De nuits d’encre, aux nôtres voulues ;
Tout était artefact, imaginaire goulu...
De l’imaginative, aux désirs insoumis,
La beauté de l’espèce torsadait nos vies
De fastueux entrelacs, d'arabesques
Semblables au sabir de sultanes mauresques ;
Céline, très chère, dois-je de nos envies,
Nouer le translatoire, puis, de la vacance
Des joies, aux miennes pareilles,
En d’évasifs transports, égrapper de la treille,
L’uvale harmonie, la dive quintessence ?
Parfois, aux heures riches de solitude,
Ma plume imbue de libertés premières,
Ivre de remembrances fardées de lumières,
Bague de la stylistique, la juste rectitude.

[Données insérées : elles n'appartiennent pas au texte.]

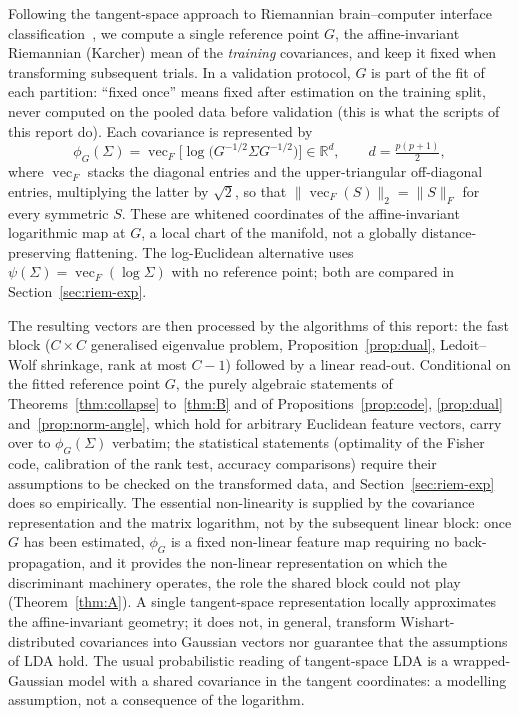 \documentclass[11pt,a4paper]{article}
\theoremstyle{plain}
\theoremstyle{definition}
\theoremstyle{remark}
\newcommand{\R}{\mathbb R}
\newcommand{\vecop}{\operatorname{vec}}
\begin{document}
Following the tangent-space approach to Riemannian brain--computer
interface classification~\cite{barachant2012}, we compute a single reference
point $G$, the affine-invariant Riemannian (Karcher) mean of the
\emph{training} covariances, and keep it fixed when transforming subsequent
trials. In a validation protocol, $G$ is part of the fit of each partition:
``fixed once'' means fixed after estimation on the training split, never
computed on the pooled data before validation (this is what the scripts of
this report do). Each covariance is represented by
\begin{equation}
  \phi_G(\Sigma)=\vecop_F\bigl[\log\bigl(G^{-1/2}\Sigma G^{-1/2}\bigr)\bigr]\in\R^d,\qquad d=\tfrac{p(p+1)}2,
  \label{eq:ts}
\end{equation}
where $\vecop_F$ stacks the diagonal entries and the upper-triangular
off-diagonal entries, multiplying the latter by $\sqrt2$, so that
$\|\vecop_F(S)\|_2=\|S\|_F$ for every symmetric $S$. These are whitened
coordinates of the affine-invariant logarithmic map at $G$, a local chart of
the manifold, not a globally distance-preserving flattening. The
log-Euclidean alternative uses $\psi(\Sigma)=\vecop_F(\log\Sigma)$ with no
reference point; both are compared in Section~\ref{sec:riem-exp}.

The resulting vectors are then processed by the algorithms of this report:
the fast block ($C\times C$ generalised eigenvalue problem,
Proposition~\ref{prop:dual}, Ledoit--Wolf shrinkage, rank at most $C-1$)
followed by a linear read-out. Conditional on the fitted reference point
$G$, the purely algebraic statements of Theorems~\ref{thm:collapse}
to~\ref{thm:B} and of Propositions~\ref{prop:code}, \ref{prop:dual}
and~\ref{prop:norm-angle}, which hold for arbitrary Euclidean feature
vectors, carry over to $\phi_G(\Sigma)$ verbatim; the statistical statements
(optimality of the Fisher code, calibration of the rank test, accuracy
comparisons) require their assumptions to be checked on the transformed
data, and Section~\ref{sec:riem-exp} does so empirically. The essential
non-linearity is supplied by the covariance representation and the matrix
logarithm, not by the subsequent linear block: once $G$ has been estimated,
$\phi_G$ is a fixed non-linear feature map requiring no back-propagation,
and it provides the non-linear representation on which the discriminant
machinery operates, the role the shared block could not play
(Theorem~\ref{thm:A}). A single tangent-space representation locally
approximates the affine-invariant geometry; it does not, in general,
transform Wishart-distributed covariances into Gaussian vectors nor
guarantee that the assumptions of LDA hold. The usual probabilistic reading
of tangent-space LDA is a wrapped-Gaussian model with a shared covariance in
the tangent coordinates: a modelling assumption, not a consequence of the
logarithm.
\end{document}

Se peut-il, à ma gourme railleuse, que les mots
Se vêtent d’apparence, mon verbe, d’éloquence (!?)
Dois-je de la livrée sertie d’un camée d’allégeance,
Façonner de la mue, les clinches de fermaux ?
Céline, mon tendron de bohème, vous, princesse
De tierces majeures, greffon de ma bouture,
Offrez-moi vos nuits dont l’aurore ceinture
Les rougeâtres nuances ! Faites de ma détresse,
Avant que je m’y perde, bouquet de parhélie !
Mes longs doigts de soliste sur touches ivoire,
Traceront aux cantates miennes, sans les voir,
D’éphémères portées taclant de l’homélie,
L’ennuyeuse morale de prêcheurs jacassiers,
Ces prolixes de messe au verbiage poussif…
Céline, ma romance… ai-je de l’inclusif
Grimé la métaphore ; dois-je, en conférencier,
Du déclamatoire, nier l’impudique faconde,
Abrutir l’orateur de harangue, le rhéteur
De cénacle, dont Ptolémée, en fin débatteur,
Exécrait le pompeux, et qu’inondent
De putrides saucées, les sophistes glacés,
Ces hellénistes sis en triumvirat…
Bien fol, celui qui, plein d’audace, en rira !
J’aime en ces joutes tronquées, paresser !!!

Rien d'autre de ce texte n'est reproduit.